[Saved data entries]
▶

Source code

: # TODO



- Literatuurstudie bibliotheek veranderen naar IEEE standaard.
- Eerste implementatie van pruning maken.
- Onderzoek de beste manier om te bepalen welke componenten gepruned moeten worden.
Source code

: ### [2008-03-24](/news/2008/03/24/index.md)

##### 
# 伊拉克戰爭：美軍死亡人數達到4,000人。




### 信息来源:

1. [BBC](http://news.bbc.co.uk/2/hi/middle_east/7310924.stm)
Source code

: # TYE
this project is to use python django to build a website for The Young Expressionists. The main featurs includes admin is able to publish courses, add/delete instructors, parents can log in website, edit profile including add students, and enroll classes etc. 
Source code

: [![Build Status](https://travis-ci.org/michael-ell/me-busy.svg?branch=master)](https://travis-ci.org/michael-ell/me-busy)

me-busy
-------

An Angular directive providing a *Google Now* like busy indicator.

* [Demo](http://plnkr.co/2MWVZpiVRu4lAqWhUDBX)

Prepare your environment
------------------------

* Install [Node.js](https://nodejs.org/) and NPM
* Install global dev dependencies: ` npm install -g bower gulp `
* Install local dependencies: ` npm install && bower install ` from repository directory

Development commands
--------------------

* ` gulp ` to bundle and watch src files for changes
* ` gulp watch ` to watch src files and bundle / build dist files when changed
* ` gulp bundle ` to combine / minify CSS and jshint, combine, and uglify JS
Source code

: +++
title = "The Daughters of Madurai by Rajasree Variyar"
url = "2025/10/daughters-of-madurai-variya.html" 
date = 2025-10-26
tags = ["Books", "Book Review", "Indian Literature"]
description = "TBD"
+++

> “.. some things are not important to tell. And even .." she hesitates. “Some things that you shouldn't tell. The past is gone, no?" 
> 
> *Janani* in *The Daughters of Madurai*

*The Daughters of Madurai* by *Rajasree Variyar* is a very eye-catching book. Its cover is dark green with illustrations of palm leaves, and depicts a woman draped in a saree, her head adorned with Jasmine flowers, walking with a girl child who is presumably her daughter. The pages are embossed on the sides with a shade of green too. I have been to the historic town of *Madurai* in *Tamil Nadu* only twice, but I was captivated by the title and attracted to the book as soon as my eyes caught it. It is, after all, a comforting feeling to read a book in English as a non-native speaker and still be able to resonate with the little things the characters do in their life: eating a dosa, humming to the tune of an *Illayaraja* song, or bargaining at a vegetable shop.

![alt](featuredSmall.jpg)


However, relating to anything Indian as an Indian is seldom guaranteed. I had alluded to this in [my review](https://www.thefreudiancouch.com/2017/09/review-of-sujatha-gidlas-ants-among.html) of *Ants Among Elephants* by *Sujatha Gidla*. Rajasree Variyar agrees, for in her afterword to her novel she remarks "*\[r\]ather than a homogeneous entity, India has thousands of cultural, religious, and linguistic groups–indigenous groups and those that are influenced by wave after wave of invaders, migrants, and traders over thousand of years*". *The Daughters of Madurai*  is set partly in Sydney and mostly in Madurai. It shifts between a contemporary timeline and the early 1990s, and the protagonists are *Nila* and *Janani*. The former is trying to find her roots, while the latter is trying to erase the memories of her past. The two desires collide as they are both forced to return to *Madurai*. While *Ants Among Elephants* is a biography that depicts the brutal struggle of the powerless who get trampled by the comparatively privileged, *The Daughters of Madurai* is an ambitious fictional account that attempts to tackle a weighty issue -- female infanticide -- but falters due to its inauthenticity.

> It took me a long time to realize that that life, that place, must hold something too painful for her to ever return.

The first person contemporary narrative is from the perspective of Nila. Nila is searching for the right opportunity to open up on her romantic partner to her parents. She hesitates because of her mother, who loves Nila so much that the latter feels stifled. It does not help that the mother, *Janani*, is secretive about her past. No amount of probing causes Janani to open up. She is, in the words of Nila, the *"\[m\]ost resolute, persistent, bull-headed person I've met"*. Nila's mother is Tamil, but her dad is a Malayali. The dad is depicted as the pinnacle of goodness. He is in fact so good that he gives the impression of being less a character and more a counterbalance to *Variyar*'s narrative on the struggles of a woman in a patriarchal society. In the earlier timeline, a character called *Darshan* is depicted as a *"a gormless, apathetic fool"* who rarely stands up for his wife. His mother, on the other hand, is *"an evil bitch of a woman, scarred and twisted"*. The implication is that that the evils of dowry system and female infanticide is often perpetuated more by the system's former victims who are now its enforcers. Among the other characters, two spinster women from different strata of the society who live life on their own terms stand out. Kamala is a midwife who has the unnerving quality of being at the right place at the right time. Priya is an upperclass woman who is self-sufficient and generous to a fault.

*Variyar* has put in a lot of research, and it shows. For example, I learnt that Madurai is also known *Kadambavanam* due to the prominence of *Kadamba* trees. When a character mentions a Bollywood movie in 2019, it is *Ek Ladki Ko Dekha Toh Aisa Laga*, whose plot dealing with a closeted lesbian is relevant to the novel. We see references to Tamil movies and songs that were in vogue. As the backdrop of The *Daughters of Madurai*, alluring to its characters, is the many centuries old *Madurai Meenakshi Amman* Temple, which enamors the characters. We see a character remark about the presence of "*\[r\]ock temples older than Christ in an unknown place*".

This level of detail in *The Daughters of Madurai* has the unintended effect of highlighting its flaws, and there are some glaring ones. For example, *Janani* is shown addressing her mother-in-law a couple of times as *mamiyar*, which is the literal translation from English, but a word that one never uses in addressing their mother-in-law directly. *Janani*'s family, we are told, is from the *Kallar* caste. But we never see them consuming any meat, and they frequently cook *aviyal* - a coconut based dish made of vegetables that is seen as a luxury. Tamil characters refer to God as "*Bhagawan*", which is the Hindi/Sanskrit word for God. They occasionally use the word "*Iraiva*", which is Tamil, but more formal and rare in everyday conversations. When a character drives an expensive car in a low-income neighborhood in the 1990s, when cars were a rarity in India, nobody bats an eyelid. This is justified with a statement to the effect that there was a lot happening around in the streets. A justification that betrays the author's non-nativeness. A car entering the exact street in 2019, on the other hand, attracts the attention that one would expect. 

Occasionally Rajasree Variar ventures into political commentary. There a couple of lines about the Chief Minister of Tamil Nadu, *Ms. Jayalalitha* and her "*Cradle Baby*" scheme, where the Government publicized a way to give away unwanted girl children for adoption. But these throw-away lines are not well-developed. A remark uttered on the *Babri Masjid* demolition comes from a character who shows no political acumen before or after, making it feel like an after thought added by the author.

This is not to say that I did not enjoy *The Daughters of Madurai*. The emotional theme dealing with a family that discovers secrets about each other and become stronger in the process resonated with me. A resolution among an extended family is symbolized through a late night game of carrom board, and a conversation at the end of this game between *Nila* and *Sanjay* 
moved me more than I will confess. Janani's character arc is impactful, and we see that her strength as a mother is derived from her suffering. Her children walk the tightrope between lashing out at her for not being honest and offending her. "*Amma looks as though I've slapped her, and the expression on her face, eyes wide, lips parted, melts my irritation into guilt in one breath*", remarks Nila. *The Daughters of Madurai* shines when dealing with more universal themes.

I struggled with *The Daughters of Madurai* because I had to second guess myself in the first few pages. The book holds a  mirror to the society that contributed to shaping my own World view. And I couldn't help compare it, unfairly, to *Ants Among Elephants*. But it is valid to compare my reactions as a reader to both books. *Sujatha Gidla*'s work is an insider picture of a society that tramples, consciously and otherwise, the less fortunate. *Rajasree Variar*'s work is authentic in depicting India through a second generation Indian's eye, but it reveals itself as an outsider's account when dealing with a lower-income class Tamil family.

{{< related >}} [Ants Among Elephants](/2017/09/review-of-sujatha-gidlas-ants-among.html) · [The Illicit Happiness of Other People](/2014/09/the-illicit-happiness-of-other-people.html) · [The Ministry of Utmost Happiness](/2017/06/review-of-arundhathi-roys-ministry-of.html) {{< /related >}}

◀

- **Task instructions**
All entries given above are to be printed again exactly.

- **Output of the exercise**
Source code

: # TODO



- Literatuurstudie bibliotheek veranderen naar IEEE standaard.
- Eerste implementatie van pruning maken.
- Onderzoek de beste manier om te bepalen welke componenten gepruned moeten worden.
Source code

: ### [2008-03-24](/news/2008/03/24/index.md)

##### 
# 伊拉克戰爭：美軍死亡人數達到4,000人。




### 信息来源:

1. [BBC](http://news.bbc.co.uk/2/hi/middle_east/7310924.stm)
Source code

: # TYE
this project is to use python django to build a website for The Young Expressionists. The main featurs includes admin is able to publish courses, add/delete instructors, parents can log in website, edit profile including add students, and enroll classes etc. 
Source code

: [![Build Status](https://travis-ci.org/michael-ell/me-busy.svg?branch=master)](https://travis-ci.org/michael-ell/me-busy)

me-busy
-------

An Angular directive providing a *Google Now* like busy indicator.

* [Demo](http://plnkr.co/2MWVZpiVRu4lAqWhUDBX)

Prepare your environment
------------------------

* Install [Node.js](https://nodejs.org/) and NPM
* Install global dev dependencies: ` npm install -g bower gulp `
* Install local dependencies: ` npm install && bower install ` from repository directory

Development commands
--------------------

* ` gulp ` to bundle and watch src files for changes
* ` gulp watch ` to watch src files and bundle / build dist files when changed
* ` gulp bundle ` to combine / minify CSS and jshint, combine, and uglify JS
Source code

: +++
title = "The Daughters of Madurai by Rajasree Variyar"
url = "2025/10/daughters-of-madurai-variya.html" 
date = 2025-10-26
tags = ["Books", "Book Review", "Indian Literature"]
description = "TBD"
+++

> “.. some things are not important to tell. And even .." she hesitates. “Some things that you shouldn't tell. The past is gone, no?" 
> 
> *Janani* in *The Daughters of Madurai*

*The Daughters of Madurai* by *Rajasree Variyar* is a very eye-catching book. Its cover is dark green with illustrations of palm leaves, and depicts a woman draped in a saree, her head adorned with Jasmine flowers, walking with a girl child who is presumably her daughter. The pages are embossed on the sides with a shade of green too. I have been to the historic town of *Madurai* in *Tamil Nadu* only twice, but I was captivated by the title and attracted to the book as soon as my eyes caught it. It is, after all, a comforting feeling to read a book in English as a non-native speaker and still be able to resonate with the little things the characters do in their life: eating a dosa, humming to the tune of an *Illayaraja* song, or bargaining at a vegetable shop.

![alt](featuredSmall.jpg)


However, relating to anything Indian as an Indian is seldom guaranteed. I had alluded to this in [my review](https://www.thefreudiancouch.com/2017/09/review-of-sujatha-gidlas-ants-among.html) of *Ants Among Elephants* by *Sujatha Gidla*. Rajasree Variyar agrees, for in her afterword to her novel she remarks "*\[r\]ather than a homogeneous entity, India has thousands of cultural, religious, and linguistic groups–indigenous groups and those that are influenced by wave after wave of invaders, migrants, and traders over thousand of years*". *The Daughters of Madurai*  is set partly in Sydney and mostly in Madurai. It shifts between a contemporary timeline and the early 1990s, and the protagonists are *Nila* and *Janani*. The former is trying to find her roots, while the latter is trying to erase the memories of her past. The two desires collide as they are both forced to return to *Madurai*. While *Ants Among Elephants* is a biography that depicts the brutal struggle of the powerless who get trampled by the comparatively privileged, *The Daughters of Madurai* is an ambitious fictional account that attempts to tackle a weighty issue -- female infanticide -- but falters due to its inauthenticity.

> It took me a long time to realize that that life, that place, must hold something too painful for her to ever return.

The first person contemporary narrative is from the perspective of Nila. Nila is searching for the right opportunity to open up on her romantic partner to her parents. She hesitates because of her mother, who loves Nila so much that the latter feels stifled. It does not help that the mother, *Janani*, is secretive about her past. No amount of probing causes Janani to open up. She is, in the words of Nila, the *"\[m\]ost resolute, persistent, bull-headed person I've met"*. Nila's mother is Tamil, but her dad is a Malayali. The dad is depicted as the pinnacle of goodness. He is in fact so good that he gives the impression of being less a character and more a counterbalance to *Variyar*'s narrative on the struggles of a woman in a patriarchal society. In the earlier timeline, a character called *Darshan* is depicted as a *"a gormless, apathetic fool"* who rarely stands up for his wife. His mother, on the other hand, is *"an evil bitch of a woman, scarred and twisted"*. The implication is that that the evils of dowry system and female infanticide is often perpetuated more by the system's former victims who are now its enforcers. Among the other characters, two spinster women from different strata of the society who live life on their own terms stand out. Kamala is a midwife who has the unnerving quality of being at the right place at the right time. Priya is an upperclass woman who is self-sufficient and generous to a fault.

*Variyar* has put in a lot of research, and it shows. For example, I learnt that Madurai is also known *Kadambavanam* due to the prominence of *Kadamba* trees. When a character mentions a Bollywood movie in 2019, it is *Ek Ladki Ko Dekha Toh Aisa Laga*, whose plot dealing with a closeted lesbian is relevant to the novel. We see references to Tamil movies and songs that were in vogue. As the backdrop of The *Daughters of Madurai*, alluring to its characters, is the many centuries old *Madurai Meenakshi Amman* Temple, which enamors the characters. We see a character remark about the presence of "*\[r\]ock temples older than Christ in an unknown place*".

This level of detail in *The Daughters of Madurai* has the unintended effect of highlighting its flaws, and there are some glaring ones. For example, *Janani* is shown addressing her mother-in-law a couple of times as *mamiyar*, which is the literal translation from English, but a word that one never uses in addressing their mother-in-law directly. *Janani*'s family, we are told, is from the *Kallar* caste. But we never see them consuming any meat, and they frequently cook *aviyal* - a coconut based dish made of vegetables that is seen as a luxury. Tamil characters refer to God as "*Bhagawan*", which is the Hindi/Sanskrit word for God. They occasionally use the word "*Iraiva*", which is Tamil, but more formal and rare in everyday conversations. When a character drives an expensive car in a low-income neighborhood in the 1990s, when cars were a rarity in India, nobody bats an eyelid. This is justified with a statement to the effect that there was a lot happening around in the streets. A justification that betrays the author's non-nativeness. A car entering the exact street in 2019, on the other hand, attracts the attention that one would expect. 

Occasionally Rajasree Variar ventures into political commentary. There a couple of lines about the Chief Minister of Tamil Nadu, *Ms. Jayalalitha* and her "*Cradle Baby*" scheme, where the Government publicized a way to give away unwanted girl children for adoption. But these throw-away lines are not well-developed. A remark uttered on the *Babri Masjid* demolition comes from a character who shows no political acumen before or after, making it feel like an after thought added by the author.

This is not to say that I did not enjoy *The Daughters of Madurai*. The emotional theme dealing with a family that discovers secrets about each other and become stronger in the process resonated with me. A resolution among an extended family is symbolized through a late night game of carrom board, and a conversation at the end of this game between *Nila* and *Sanjay* 
moved me more than I will confess. Janani's character arc is impactful, and we see that her strength as a mother is derived from her suffering. Her children walk the tightrope between lashing out at her for not being honest and offending her. "*Amma looks as though I've slapped her, and the expression on her face, eyes wide, lips parted, melts my irritation into guilt in one breath*", remarks Nila. *The Daughters of Madurai* shines when dealing with more universal themes.

I struggled with *The Daughters of Madurai* because I had to second guess myself in the first few pages. The book holds a  mirror to the society that contributed to shaping my own World view. And I couldn't help compare it, unfairly, to *Ants Among Elephants*. But it is valid to compare my reactions as a reader to both books. *Sujatha Gidla*'s work is an insider picture of a society that tramples, consciously and otherwise, the less fortunate. *Rajasree Variar*'s work is authentic in depicting India through a second generation Indian's eye, but it reveals itself as an outsider's account when dealing with a lower-income class Tamil family.

{{< related >}} [Ants Among Elephants](/2017/09/review-of-sujatha-gidlas-ants-among.html) · [The Illicit Happiness of Other People](/2014/09/the-illicit-happiness-of-other-people.html) · [The Ministry of Utmost Happiness](/2017/06/review-of-arundhathi-roys-ministry-of.html) {{< /related >}}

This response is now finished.